Data for processing:
====
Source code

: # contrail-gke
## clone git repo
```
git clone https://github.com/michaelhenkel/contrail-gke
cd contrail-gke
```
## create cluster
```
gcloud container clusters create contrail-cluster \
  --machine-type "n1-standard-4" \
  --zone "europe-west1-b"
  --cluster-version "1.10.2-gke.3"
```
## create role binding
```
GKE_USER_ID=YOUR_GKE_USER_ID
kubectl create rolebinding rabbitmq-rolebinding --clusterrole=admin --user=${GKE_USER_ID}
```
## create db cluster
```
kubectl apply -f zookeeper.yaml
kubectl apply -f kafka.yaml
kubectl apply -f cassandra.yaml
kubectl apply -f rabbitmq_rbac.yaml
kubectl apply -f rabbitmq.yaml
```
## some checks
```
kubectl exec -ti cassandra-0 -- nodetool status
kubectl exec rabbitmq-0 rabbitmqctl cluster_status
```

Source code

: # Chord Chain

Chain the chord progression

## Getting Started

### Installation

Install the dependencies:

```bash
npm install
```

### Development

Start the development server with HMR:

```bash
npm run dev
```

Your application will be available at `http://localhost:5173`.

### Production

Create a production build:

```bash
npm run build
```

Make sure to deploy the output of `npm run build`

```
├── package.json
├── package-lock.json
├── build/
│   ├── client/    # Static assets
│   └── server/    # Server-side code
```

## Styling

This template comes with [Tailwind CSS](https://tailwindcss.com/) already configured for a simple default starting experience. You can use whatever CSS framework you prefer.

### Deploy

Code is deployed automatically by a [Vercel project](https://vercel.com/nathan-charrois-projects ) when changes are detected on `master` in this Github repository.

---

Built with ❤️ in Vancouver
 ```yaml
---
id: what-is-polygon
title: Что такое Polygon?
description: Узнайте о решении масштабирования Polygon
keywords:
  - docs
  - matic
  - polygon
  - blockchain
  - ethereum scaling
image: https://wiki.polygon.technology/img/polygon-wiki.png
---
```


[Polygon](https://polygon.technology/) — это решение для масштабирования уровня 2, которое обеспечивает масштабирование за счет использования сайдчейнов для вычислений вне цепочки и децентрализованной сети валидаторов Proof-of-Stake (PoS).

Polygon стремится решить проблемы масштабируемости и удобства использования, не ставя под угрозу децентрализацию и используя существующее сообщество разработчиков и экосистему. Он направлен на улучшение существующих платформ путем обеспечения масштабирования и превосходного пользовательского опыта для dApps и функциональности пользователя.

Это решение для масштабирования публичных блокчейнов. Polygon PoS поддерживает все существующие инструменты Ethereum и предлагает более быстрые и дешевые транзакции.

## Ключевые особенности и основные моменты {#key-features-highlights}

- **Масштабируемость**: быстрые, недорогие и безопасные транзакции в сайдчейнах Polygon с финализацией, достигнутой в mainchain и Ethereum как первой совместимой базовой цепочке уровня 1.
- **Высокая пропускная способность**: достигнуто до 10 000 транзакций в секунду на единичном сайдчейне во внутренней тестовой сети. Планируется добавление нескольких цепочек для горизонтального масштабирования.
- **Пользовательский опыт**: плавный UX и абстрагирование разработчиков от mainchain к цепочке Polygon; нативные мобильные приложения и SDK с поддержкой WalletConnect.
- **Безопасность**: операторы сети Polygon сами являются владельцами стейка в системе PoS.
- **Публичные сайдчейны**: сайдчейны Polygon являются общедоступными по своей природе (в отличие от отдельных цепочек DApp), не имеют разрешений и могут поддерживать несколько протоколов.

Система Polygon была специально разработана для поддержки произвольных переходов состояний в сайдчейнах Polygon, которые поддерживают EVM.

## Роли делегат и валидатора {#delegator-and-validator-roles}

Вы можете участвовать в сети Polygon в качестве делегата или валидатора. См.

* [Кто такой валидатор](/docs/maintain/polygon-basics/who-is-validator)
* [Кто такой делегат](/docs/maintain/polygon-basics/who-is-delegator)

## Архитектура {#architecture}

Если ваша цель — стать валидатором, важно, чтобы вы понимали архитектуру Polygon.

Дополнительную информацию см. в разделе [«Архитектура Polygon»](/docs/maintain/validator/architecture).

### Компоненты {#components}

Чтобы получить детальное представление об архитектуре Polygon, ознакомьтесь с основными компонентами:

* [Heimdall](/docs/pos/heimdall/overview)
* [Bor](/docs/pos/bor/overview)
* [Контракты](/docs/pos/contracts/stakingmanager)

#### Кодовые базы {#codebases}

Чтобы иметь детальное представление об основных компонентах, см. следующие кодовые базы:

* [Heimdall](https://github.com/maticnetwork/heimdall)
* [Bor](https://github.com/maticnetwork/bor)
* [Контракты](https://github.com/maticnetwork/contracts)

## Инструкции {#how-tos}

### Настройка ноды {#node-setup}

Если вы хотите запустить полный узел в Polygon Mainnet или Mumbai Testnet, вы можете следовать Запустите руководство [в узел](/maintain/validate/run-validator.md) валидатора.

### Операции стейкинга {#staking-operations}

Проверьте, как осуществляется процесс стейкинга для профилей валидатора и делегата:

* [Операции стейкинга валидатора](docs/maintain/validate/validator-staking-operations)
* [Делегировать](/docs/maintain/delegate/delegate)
====
Go through the entries above, and wherever a line holds the word "Операции", copy that line.

Answer to this exercise:
### Операции стейкинга {#staking-operations}
* [Операции стейкинга валидатора](docs/maintain/validate/validator-staking-operations)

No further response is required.